Shortly after the GEM listing, Global Uin made a payment of SGD 1 million for a purported IPO consultancy service in Singapore, which caused the actual listing expenses to materially exceed the estimate disclosed in the prospectus. The payment was procured by Mr Aris Goh Leong Heng and Ms Anita Chia Hee Mei (the founders, controlling shareholders and former executive directors of Global Uin) without proper disclosure or board approval.

During the investigation, the two ex-directors provided incomplete and misleading information in order to conceal their misconducts. It was later revealed by the SFC that the payment was subsequently rerouted to the pair's joint bank account in Singapore for repayment of their debt owing to Global Uin. Their actions amounted to misappropriation of Global Uin's assets.

The GEM Listing Committee found that Mr Goh and Ms Chia committed serious breaches of their fiduciary duties to Global Uin, and their duties of skill, care and diligence under GEM Listing Rues (GLR) 5.01, among other rules and undertakings. The two ex-directors were also found to be in conflict with their positions as directors and have acted dishonestly against the interests of Global Uin.

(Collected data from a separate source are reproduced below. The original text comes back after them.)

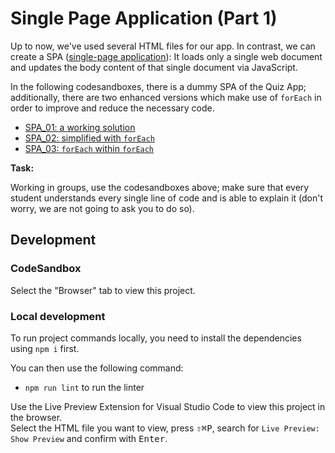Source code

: # Single Page Application (Part 1)

Up to now, we've used several HTML files for our app. In contrast, we can create a SPA
([single-page application](https://developer.mozilla.org/en-US/docs/Glossary/SPA)): It loads only a
single web document and updates the body content of that single document via JavaScript.

In the following codesandboxes, there is a dummy SPA of the Quiz App; additionally, there are two
enhanced versions which make use of `forEach` in order to improve and reduce the necessary code.

- [SPA_01: a working solution](https://codesandbox.io/s/github/neuefische/web-exercises/tree/main/sessions/js-array-methods/spa/spa_01?file=/README.md)
- [SPA_02: simplified with `forEach`](https://codesandbox.io/s/github/neuefische/web-exercises/tree/main/sessions/js-array-methods/spa/spa_02?file=/README.md)
- [SPA_03: `forEach` within `forEach`](https://codesandbox.io/s/github/neuefische/web-exercises/tree/main/sessions/js-array-methods/spa/spa_03?file=/README.md)

**Task:**

Working in groups, use the codesandboxes above; make sure that every student understands every
single line of code and is able to explain it (don't worry, we are not going to ask you to do so).

## Development

### CodeSandbox

Select the "Browser" tab to view this project.

### Local development

To run project commands locally, you need to install the dependencies using `npm i` first.

You can then use the following command:

- `npm run lint` to run the linter

Use the Live Preview Extension for Visual Studio Code to view this project in the browser.  
Select the HTML file you want to view, press <kbd>⇧</kbd><kbd>⌘</kbd><kbd>P</kbd>, search for `Live Preview: Show Preview` and confirm with <kbd>Enter</kbd>.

Public censure and Director Unsuitability Statement2 were imposed against Mr Goh and Ms Chia.

Key Messages

  1. Directors' breach of fiduciary duties is one of the Exchange's regulatory focuses as indicated by their recent enforcement actions. Fiduciary duties are the fundamental principles that underpin effective corporate governance of a listed company. Directors are reminded to diligently fulfil such duties at all times in the interests of the company, its shareholders and relevant stakeholders as a whole.
  2. The Global Uin case highlights the strategic collaboration between the SFC and the Exchange in combating misconducts. The two regulators will leverage on their complementary investigative powers and regulatory tools, and will readily engage in cross-jurisdictional investigations for purposes of maintaining market order.

Footnotes

1. Please refer to the Statement of Disciplinary Action dated 20 February 2024, "Exchange's Disciplinary Action against Three Current Directors of Xinming China Holdings Limited (Stock Code: 2699)", for another recent disciplinary action taken by the Exchange.

2. The Director Unsuitability Statement is a statement that, in the Exchange's opinion, Mr Goh and Ms Chia are unsuitable to occupy a position as director or within senior management of Global Uin or any of its subsidiaries.